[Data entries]
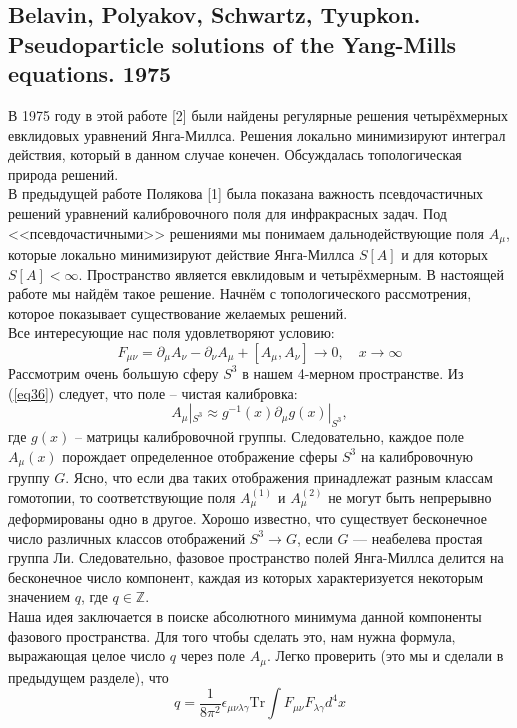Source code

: \documentclass[12pt]{article}
\theoremstyle{definition}
\begin{document}
\subsection{Belavin, Polyakov, Schwartz, Tyupkon. Pseudoparticle solutions of the Yang-Mills equations. 1975}
В 1975 году в этой работе [2] были найдены регулярные решения четырёхмерных евклидовых уравнений Янга-Миллса. Решения локально минимизируют интеграл действия, который в данном случае конечен. Обсуждалась топологическая природа решений.\\
В предыдущей работе Полякова [1] была показана важность псевдочастичных решений уравнений калибровочного поля для инфракрасных задач. Под <<псевдочастичными>> решениями мы понимаем дальнодействующие поля $A_\mu$, которые локально минимизируют действие Янга-Миллса $S[A]$ и для которых $S[A]<\infty$. Пространство является евклидовым и четырёхмерным. В настоящей работе мы найдём такое решение. Начнём с топологического рассмотрения, которое показывает существование желаемых решений.\\
Все интересующие нас поля удовлетворяют условию:
\begin{equation}\label{eq36}
    F_{\mu\nu}=\partial_\mu A_\nu-\partial_\nu A_\mu+[A_\mu,A_\nu]\rightarrow0,\quad x\rightarrow\infty
\end{equation}
Рассмотрим очень большую сферу $S^3$ в нашем 4-мерном пространстве. Из (\ref{eq36}) следует, что поле -- чистая калибровка:
\begin{equation}
    A_\mu|_{S^3}\approx g^{-1}(x)\partial_\mu g(x)|_{S^3},
\end{equation}
где $g(x)$ -- матрицы калибровочной группы. Следовательно, каждое поле $A_\mu(x)$ порождает определенное отображение сферы $S^3$ на калибровочную группу $G$. Ясно, что если два таких отображения принадлежат разным классам гомотопии, то соответствующие поля $A_\mu^{(1)}$ и $A_\mu^{(2)}$ не могут быть непрерывно деформированы одно в другое. Хорошо известно, что существует бесконечное число различных классов отображений $S^3 \rightarrow G$, если $G$ --- неабелева простая группа Ли. Следовательно, фазовое пространство полей Янга-Миллса делится на бесконечное число компонент, каждая из которых характеризуется некоторым значением $q$, где $q\in\mathbb{Z}$.\\
Наша идея заключается в поиске абсолютного минимума данной компоненты фазового пространства. Для того чтобы сделать это, нам нужна формула, выражающая целое число $q$ через поле $A_\mu$. Легко проверить (это мы и сделали в предыдущем разделе), что
\begin{equation}
    q=\frac{1}{8\pi^2}\epsilon_{\mu\nu\lambda\gamma}\text{Tr}\int F_{\mu\nu}F_{\lambda\gamma}d^4x
\end{equation}
\end{document}
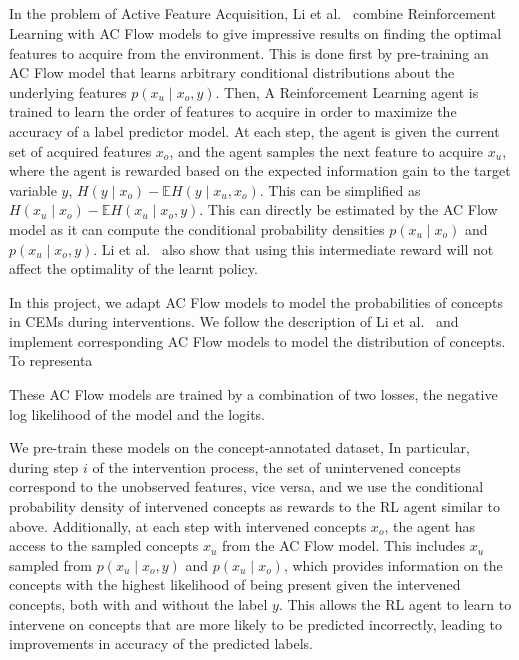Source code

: \documentclass[../main.tex]{subfiles}
\begin{document}
\subsection{}

In the problem of Active Feature Acquisition, Li et al.~\cite{afa} combine Reinforcement Learning with 
AC Flow models to give impressive results on finding the optimal features to acquire from the environment. This is done
first by pre-training an AC Flow model that learns arbitrary conditional distributions about the underlying
features $p(x_u \mid x_o, y)$. Then, A Reinforcement Learning agent is trained to learn 
the order of features to acquire in order to maximize the accuracy of a label predictor model. At each
step, the agent is given the current set of acquired features $x_o$, and the agent samples the next 
feature to acquire $x_u$, where the agent is rewarded based on the expected information gain
to the target variable $y$, $H(y \mid x_o) - \mathbb{E} H(y \mid x_u, x_o)$. This can be simplified as
$H(x_u \mid x_o) - \mathbb{E}H(x_u \mid x_o, y)$. This can directly be estimated by the AC Flow model
as it can compute the conditional probability densities $p(x_u \mid x_o)$ and $p(x_u \mid x_o, y)$. Li et al.~\cite{afa} 
also show that using this intermediate reward will not affect the optimality of the learnt policy.

In this project, we adapt AC Flow models to model the probabilities of concepts in CEMs during interventions.
We follow the description of Li et al.~\cite{afa} and implement corresponding AC Flow models to model
the distribution of concepts. To representa


These AC Flow models are trained by a combination of two losses, the negative
log likelihood of the model and the logits.




We pre-train these models on the concept-annotated dataset,
In particular, during step $i$ of the intervention process, the set of unintervened concepts correspond 
to the unobserved features, vice versa, and we use the conditional probability density of 
intervened concepts as rewards to the RL agent similar to above. Additionally, at each step
with intervened concepts $x_o$, the agent has access to the sampled concepts $x_u$ from the AC Flow model.
This includes $x_u$ sampled from $p(x_u \mid x_o, y)$ and $p(x_u \mid x_o)$, which provides information
on the concepts with the highest likelihood of being present given the intervened concepts, both with and without
the label $y$.  This allows the RL agent to learn to intervene on concepts that are 
more likely to be predicted incorrectly, leading to improvements in accuracy of the predicted labels.
\end{document}
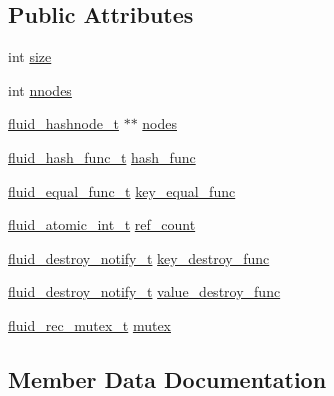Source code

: \subsection*{Public Attributes}
\begin{DoxyCompactItemize}
\item 
int \hyperlink{struct__fluid__hashtable__t_a29098c1a78cf9f3da0533e1df6ccecb9}{size}
\item 
int \hyperlink{struct__fluid__hashtable__t_a3389f9edcde2da407d2b33b9188fb730}{nnodes}
\item 
\hyperlink{fluid__hash_8h_a050a9781c9fa10e4b1caac67d32b9be4}{fluid\+\_\+hashnode\+\_\+t} $\ast$$\ast$ \hyperlink{struct__fluid__hashtable__t_af081a4263642d0400911b66acdf5de6a}{nodes}
\item 
\hyperlink{fluid__hash_8h_a0e826a2bc5ac0e62333df8bfa69880b0}{fluid\+\_\+hash\+\_\+func\+\_\+t} \hyperlink{struct__fluid__hashtable__t_a0ab4f6b3c18566cc16f5154447cdf126}{hash\+\_\+func}
\item 
\hyperlink{fluid__hash_8h_a327b756916612446e0de653cadaff492}{fluid\+\_\+equal\+\_\+func\+\_\+t} \hyperlink{struct__fluid__hashtable__t_a88c8b5a92bb5cdb478fa4d4bb9d5d448}{key\+\_\+equal\+\_\+func}
\item 
\hyperlink{fluidsynth__priv_8h_a6b8be882dd9958ea3635a868e1bf5152}{fluid\+\_\+atomic\+\_\+int\+\_\+t} \hyperlink{struct__fluid__hashtable__t_a48e1a2ba92a03664a9bcaabc585d3554}{ref\+\_\+count}
\item 
\hyperlink{fluid__hash_8h_a5fe009909539e295b7af5978fed06126}{fluid\+\_\+destroy\+\_\+notify\+\_\+t} \hyperlink{struct__fluid__hashtable__t_a278a70733615c92d30129ac636d2dab6}{key\+\_\+destroy\+\_\+func}
\item 
\hyperlink{fluid__hash_8h_a5fe009909539e295b7af5978fed06126}{fluid\+\_\+destroy\+\_\+notify\+\_\+t} \hyperlink{struct__fluid__hashtable__t_a96b147edad0233ebd40884f46297ea87}{value\+\_\+destroy\+\_\+func}
\item 
\hyperlink{fluid__sys_8h_a8e5bc2095bf6a26aa487db766bfb6660}{fluid\+\_\+rec\+\_\+mutex\+\_\+t} \hyperlink{struct__fluid__hashtable__t_a71f461017357e83c71b2e8947222372f}{mutex}
\end{DoxyCompactItemize}


\subsection{Member Data Documentation}
\mbox{\label{struct__fluid__hashtable__t_a0ab4f6b3c18566cc16f5154447cdf126}} 
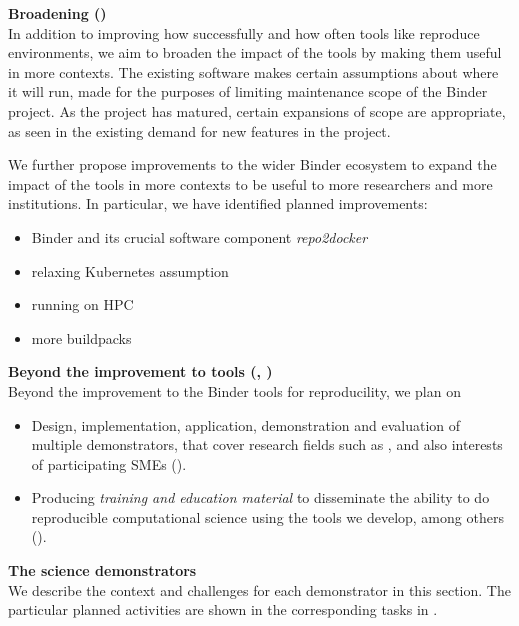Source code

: \medskip
\noindent\textbf{Broadening  ()}\\
In addition to improving how successfully and how often tools like \repotodocker{} reproduce environments,
we aim to broaden the impact of the tools by making them useful in more contexts.
The existing software makes certain assumptions about where it will run,
made for the purposes of limiting maintenance scope of the Binder project.
As the project has matured, certain expansions of scope are appropriate,
as seen in the existing demand for new features in the project.

We further propose improvements to the wider Binder ecosystem
to expand the impact of the tools in more contexts to be useful to more researchers
and more institutions.
In particular, we have identified planned improvements:

\begin{itemize}
  \item Binder and its crucial software component \emph{repo2docker}
  \item relaxing Kubernetes assumption
  \item running on HPC
  \item more buildpacks

\end{itemize}

\medskip\noindent\textbf{Beyond the improvement to \TheProject tools
  (, )}\\
Beyond the improvement to the Binder tools for reproducility, we plan on
\begin{itemize}
\item Design, implementation, application, demonstration and
  evaluation of multiple demonstrators, that cover research fields such as
  ,
  and also interests of participating SMEs ().
\item Producing \emph{training and education material} to disseminate
  the ability to do reproducible computational science using the tools
  we develop, among others ().
\end{itemize}

\medskip
\noindent
\textbf{The science
  demonstrators}\label{sec:science-demonstrators-in-concept}\\

We describe the context and challenges for each demonstrator in this
section. The particular planned activities are shown in the
corresponding tasks in .\\


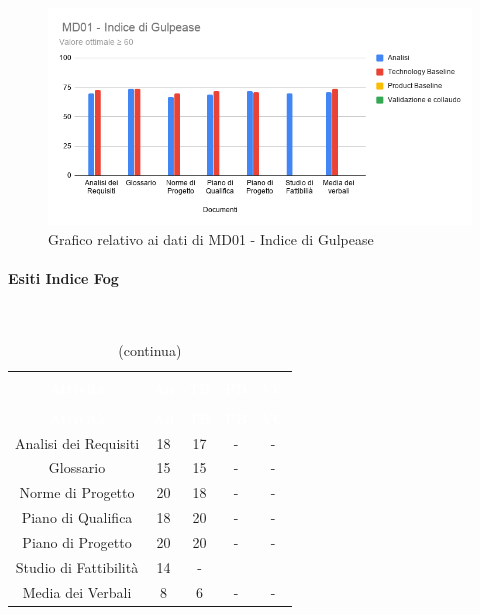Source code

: \begin{figure}[H]
\centering
\includegraphics[scale=0.5]{./img/MD01_gulpease.png}
\caption{Grafico relativo ai dati di MD01 - Indice di Gulpease}
\end{figure}

\paragraph{Esiti Indice Fog} \mbox{} \\
\begin{longtable}{c c c c c}
\rowcolor{white}\caption{Tabella Indice Fog} \\
		\rowcolor{redafk}
\textcolor{white}{\textbf{Attività}} &
\textcolor{white}{\textbf{An}} &
\textcolor{white}{\textbf{TB}} &
\textcolor{white}{\textbf{PB}}&
\textcolor{white}{\textbf{VC}}  \\
		\endfirsthead
		\rowcolor{white}\caption[]{(continua)} \\
		\rowcolor{redafk}
\textcolor{white}{\textbf{Attività}} &
\textcolor{white}{\textbf{An}} &
\textcolor{white}{\textbf{TB}} &
\textcolor{white}{\textbf{PB}}&
\textcolor{white}{\textbf{VC}}  \\
		\endhead
Analisi dei Requisiti & 18 & 17 & - & - \\
Glossario & 15 & 15 & - & - \\
Norme di Progetto & 20 & 18 & - & - \\
Piano di Qualifica & 18 & 20 & - & - \\
Piano di Progetto & 20 & 20 & - & - \\
Studio di Fattibilità & 14 & - & & \\
Media dei Verbali & 8 & 6 & - & - \\
\end{longtable}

- _Task item_: Wherever the line holding "features $p(x_u \mid" falls in the entries above, copy exactly from it through the line holding "by the AC Flow model", inclusive, and add nothing.

- _Completed task_:
features $p(x_u \mid x_o, y)$. Then, A Reinforcement Learning agent is trained to learn 
the order of features to acquire in order to maximize the accuracy of a label predictor model. At each
step, the agent is given the current set of acquired features $x_o$, and the agent samples the next 
feature to acquire $x_u$, where the agent is rewarded based on the expected information gain
to the target variable $y$, $H(y \mid x_o) - \mathbb{E} H(y \mid x_u, x_o)$. This can be simplified as
$H(x_u \mid x_o) - \mathbb{E}H(x_u \mid x_o, y)$. This can directly be estimated by the AC Flow model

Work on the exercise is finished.